Nowy socjalizm Europy

Nicolas Sarkozy i Angela Merkel, niekiedy spierający się o detale, wspólnie zadeklarowali, że będą dążyć do "zaprowadzenia w Europie porządku socjalnego".

Były szef PE – Pat Cox powiedział, że najbardziej prawdopodobnym modelem dla Europy będzie kapitalizm z zakotwiczoną interwencyjną rolą państwa.  Jego zdaniem państwo musi zachować kontrolę lub przynajmniej częściowo monitoprować strategiczne dziedziny gospodarki. Jedynym ratunkiem dla Europy może być jedynie dalsza integracja.

Pozostaje podstawowe pytanie: kto na tym zyska a kto straci.

Kto ma szanse

Bezpośrednie wybory prezydenta, wójta, burmistrza a zwłaszcza przedwyborcza debata publiczna  w zdecydowany sposób ogranicza ilość kandydatów. Debaty odbywane w obecności wyborców i dla nich czynione dotyczą przede wszystkim spraw miasta. Ja widać po odbytych debatach rozmawia się przede wszystkim o problemach miejscowych. Takie debaty nie pokazują sprawności menadżerskich kandydata, jego sprawności intelektualnej, ale pokazują znajomość (niekiedy bardzo szczegółową!) problemów miejskich.
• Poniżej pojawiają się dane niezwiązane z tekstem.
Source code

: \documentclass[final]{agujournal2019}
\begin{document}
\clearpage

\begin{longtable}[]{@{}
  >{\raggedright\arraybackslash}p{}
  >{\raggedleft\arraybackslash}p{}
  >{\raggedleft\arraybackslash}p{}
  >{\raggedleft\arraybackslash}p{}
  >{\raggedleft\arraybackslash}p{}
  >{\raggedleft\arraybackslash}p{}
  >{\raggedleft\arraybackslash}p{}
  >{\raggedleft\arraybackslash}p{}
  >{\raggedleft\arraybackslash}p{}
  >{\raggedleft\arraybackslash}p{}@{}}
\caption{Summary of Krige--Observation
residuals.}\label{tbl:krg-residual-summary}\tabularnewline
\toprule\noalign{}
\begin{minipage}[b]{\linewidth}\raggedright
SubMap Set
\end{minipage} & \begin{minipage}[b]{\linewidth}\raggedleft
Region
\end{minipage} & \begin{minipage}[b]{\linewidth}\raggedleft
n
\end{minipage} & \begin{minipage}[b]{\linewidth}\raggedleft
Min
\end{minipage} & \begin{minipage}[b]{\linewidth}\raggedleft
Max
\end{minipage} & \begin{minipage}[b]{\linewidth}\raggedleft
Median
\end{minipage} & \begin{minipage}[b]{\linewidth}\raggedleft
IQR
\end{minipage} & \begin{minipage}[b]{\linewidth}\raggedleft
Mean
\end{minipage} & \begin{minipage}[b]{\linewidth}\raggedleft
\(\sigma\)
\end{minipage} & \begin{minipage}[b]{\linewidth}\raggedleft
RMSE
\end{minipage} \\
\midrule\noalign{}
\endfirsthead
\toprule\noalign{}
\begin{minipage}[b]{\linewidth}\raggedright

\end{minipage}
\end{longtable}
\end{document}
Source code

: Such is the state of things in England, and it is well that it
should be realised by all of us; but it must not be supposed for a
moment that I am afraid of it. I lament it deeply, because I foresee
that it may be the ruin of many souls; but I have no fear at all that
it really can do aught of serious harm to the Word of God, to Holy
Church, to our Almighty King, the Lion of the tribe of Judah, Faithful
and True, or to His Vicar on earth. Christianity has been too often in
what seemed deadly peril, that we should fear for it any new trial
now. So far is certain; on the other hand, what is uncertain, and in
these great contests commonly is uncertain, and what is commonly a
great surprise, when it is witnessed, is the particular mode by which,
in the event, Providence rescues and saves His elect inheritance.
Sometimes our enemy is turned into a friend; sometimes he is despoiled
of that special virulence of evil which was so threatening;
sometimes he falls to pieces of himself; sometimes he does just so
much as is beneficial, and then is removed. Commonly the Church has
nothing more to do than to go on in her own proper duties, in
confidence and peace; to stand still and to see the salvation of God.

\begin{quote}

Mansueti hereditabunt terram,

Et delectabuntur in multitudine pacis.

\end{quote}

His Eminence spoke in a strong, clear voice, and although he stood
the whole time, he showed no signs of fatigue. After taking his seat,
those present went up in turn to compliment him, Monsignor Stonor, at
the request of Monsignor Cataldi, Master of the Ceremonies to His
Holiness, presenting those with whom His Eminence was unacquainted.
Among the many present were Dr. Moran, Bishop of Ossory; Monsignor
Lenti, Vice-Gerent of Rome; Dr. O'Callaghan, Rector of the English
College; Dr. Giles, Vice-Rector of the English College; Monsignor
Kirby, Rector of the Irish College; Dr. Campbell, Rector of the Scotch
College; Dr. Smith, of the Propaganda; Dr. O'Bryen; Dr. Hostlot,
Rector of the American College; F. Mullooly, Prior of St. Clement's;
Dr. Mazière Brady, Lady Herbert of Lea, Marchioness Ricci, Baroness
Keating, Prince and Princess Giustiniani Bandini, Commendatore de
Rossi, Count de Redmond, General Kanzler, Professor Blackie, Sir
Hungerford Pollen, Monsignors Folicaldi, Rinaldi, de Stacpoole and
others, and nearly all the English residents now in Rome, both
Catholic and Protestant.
Pamiętam, że ostatnio przed wyborami media sprawdzały kandydatów odpytując ich z tego, gdzie znajdują się takie oto ulice, co zrobić z niedoborem szkół i przedszkoli, jakie zadanie postawić przed czyszczalnią ścieków etc. Mądry zarządzający to ten, który zatrudnia dobrych specjalistów i im ufa. W kadencjach poprzednich najprawdopodobniej szanowny profesor AGH, tak samo, jak szanowny profesor prawa zapewne nie znali każdego problemu miasta. Ergo wygląda na to, że szansę w debacie publicznej ma jedynie z obecnym prezydentem, biorąc pod uwagę znajomość spraw miejskich, albo inny samorządowiec, albo inny prezydent, wójt, burmistrz. Jakikolwiek kandydat spoza tego kręgu będzie "spalał się " w debatach poprzez szczególowe pytania dotyczące miasta. Chyba, że się do tego odpowiednio przygotuje i wymyśli swoją strategię, pokazującą własną  przydatność.